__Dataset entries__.
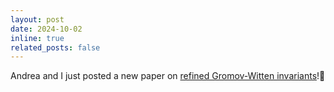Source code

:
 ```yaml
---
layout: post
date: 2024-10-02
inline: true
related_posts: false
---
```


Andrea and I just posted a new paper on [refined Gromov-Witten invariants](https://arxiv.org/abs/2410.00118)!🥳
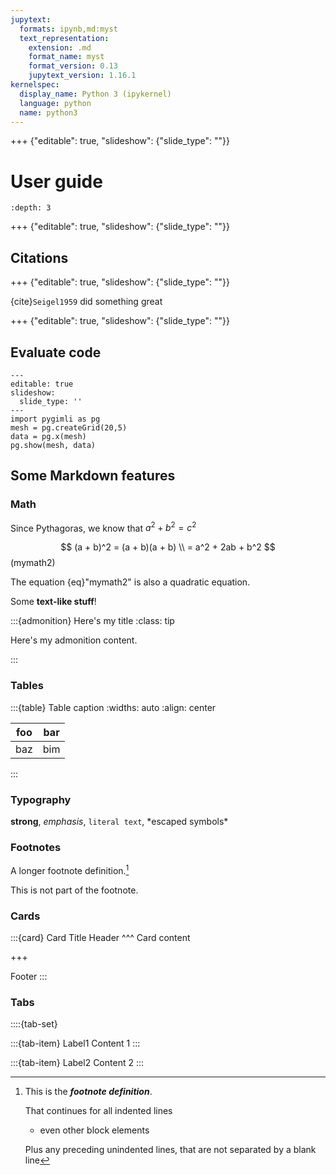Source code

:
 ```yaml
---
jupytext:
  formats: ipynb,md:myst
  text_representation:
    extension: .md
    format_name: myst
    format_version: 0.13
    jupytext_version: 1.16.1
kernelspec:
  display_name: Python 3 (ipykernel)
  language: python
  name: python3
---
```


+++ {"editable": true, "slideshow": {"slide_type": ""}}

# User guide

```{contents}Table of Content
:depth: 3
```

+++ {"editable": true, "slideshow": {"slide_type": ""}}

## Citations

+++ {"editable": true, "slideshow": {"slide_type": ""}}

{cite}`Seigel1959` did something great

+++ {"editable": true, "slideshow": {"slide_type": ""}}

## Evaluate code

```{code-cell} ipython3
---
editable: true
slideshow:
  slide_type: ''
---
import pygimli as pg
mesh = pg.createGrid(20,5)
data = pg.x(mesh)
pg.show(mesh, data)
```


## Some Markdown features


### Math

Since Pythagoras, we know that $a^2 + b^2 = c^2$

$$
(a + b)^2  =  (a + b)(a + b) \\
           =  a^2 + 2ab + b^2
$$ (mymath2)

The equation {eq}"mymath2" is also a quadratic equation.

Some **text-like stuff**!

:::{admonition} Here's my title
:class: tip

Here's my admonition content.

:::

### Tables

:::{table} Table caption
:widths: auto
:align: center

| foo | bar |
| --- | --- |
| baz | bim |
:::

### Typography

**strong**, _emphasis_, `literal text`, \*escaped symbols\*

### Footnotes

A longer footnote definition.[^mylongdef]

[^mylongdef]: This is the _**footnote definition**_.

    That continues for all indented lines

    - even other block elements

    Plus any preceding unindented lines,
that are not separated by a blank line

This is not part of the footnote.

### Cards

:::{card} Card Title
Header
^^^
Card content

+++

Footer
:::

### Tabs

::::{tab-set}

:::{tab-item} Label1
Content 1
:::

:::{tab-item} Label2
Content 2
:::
...
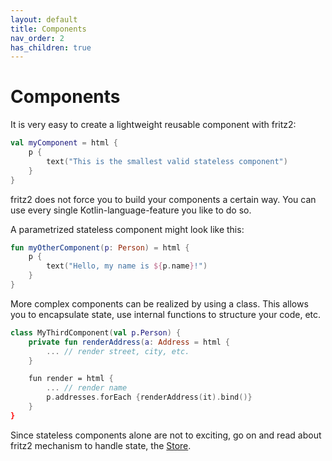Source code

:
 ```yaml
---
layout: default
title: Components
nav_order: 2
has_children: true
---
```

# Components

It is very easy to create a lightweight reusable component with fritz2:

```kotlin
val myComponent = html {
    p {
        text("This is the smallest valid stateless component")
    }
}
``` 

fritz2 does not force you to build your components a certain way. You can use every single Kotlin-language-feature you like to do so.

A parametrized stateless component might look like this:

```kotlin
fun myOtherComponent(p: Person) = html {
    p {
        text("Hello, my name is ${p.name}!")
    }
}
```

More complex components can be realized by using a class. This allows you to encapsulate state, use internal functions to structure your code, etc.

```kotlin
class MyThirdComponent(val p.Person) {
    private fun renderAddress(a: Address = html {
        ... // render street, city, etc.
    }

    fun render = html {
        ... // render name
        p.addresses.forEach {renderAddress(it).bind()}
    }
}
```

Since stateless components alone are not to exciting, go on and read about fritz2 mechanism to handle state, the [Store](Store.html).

__What to do__. Number of lines above that include "renderAddress": state it and nothing else.

__Solution__. 2